If you enjoy a jack & coke after a long hard day at the office, a glass of red wine with a juicy porterhouse steak, and an ice cold beer at a summer barbeque, then you are a cross-drinker and you’re in good company.
According to Julia Herz, spokesperson for the American Brewers Association, “a majority of fermented beverage appreciators are cross-drinkers.
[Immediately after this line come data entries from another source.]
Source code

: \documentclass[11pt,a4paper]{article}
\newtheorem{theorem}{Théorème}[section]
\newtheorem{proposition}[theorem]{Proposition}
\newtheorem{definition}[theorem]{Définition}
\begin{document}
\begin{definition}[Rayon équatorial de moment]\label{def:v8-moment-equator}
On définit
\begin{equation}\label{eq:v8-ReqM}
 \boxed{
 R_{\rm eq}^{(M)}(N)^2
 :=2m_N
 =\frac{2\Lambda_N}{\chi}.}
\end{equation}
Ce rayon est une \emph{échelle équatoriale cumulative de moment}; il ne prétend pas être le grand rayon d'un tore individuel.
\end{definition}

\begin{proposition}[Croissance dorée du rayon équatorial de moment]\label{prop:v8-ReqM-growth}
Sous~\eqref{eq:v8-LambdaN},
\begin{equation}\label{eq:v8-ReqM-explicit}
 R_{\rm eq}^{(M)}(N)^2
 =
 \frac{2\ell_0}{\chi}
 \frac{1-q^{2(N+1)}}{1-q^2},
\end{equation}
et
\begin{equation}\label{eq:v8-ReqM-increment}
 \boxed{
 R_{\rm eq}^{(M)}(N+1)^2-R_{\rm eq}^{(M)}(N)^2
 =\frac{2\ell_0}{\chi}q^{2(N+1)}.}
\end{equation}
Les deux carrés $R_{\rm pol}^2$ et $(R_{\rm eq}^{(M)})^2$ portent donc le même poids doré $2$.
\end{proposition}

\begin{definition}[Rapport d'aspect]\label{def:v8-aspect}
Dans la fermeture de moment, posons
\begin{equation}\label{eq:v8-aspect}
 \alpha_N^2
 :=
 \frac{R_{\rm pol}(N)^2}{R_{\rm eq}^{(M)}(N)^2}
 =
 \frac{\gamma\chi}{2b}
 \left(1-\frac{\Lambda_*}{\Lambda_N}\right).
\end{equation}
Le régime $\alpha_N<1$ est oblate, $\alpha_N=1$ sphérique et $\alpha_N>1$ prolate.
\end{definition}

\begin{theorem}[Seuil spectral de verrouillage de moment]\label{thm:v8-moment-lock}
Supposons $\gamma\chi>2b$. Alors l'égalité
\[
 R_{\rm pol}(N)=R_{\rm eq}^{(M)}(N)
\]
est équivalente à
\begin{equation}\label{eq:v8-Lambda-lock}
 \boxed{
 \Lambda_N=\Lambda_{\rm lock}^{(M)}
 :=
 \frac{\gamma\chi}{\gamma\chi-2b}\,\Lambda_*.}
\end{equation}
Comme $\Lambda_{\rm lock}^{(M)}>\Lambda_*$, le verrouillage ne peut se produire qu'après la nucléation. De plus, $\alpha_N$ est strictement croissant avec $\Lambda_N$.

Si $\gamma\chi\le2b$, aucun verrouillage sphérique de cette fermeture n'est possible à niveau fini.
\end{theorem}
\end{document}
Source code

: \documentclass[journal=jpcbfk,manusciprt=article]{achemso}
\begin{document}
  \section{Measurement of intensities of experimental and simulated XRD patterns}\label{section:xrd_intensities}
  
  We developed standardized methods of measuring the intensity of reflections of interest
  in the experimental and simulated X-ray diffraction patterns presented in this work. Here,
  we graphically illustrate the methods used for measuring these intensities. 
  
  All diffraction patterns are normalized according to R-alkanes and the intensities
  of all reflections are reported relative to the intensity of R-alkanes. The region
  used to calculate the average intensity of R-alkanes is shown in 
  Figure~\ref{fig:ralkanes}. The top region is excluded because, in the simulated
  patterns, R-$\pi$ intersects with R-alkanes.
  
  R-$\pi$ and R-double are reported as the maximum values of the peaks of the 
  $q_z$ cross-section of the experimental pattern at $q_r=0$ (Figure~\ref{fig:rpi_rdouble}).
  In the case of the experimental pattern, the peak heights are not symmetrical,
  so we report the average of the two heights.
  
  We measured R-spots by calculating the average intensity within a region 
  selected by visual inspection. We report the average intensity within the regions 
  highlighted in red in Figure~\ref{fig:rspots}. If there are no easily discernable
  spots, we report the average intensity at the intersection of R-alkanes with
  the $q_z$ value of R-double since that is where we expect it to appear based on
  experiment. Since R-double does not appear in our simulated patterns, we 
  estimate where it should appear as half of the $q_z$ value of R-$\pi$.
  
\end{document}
Two-thirds of beer drinkers drink wine and two-thirds of wine drinkers drink beer, mostly higher end beer.”
Cross-drinkers, a new label for an emerging and acceptable market group, can be defined as consumers with a palate mature enough to appreciate a variety of fermented beverages—whether it is wine, beer, or spirits.
It wasn’t all that long ago that one’s knowledge of wine was linked to pedigree and associated with cultural refinement, and ordering a beer as a meal accompaniment would make a sommelier tremble. Now, as consumers become more educated, they are becoming more experimental, even promiscuous, when pairing food and drink. Cross-drinkers are making deliberate choices. They are making their beverage selection based on personal preference and what their educated palate dictates to be the best drink to enjoy with the meal before them.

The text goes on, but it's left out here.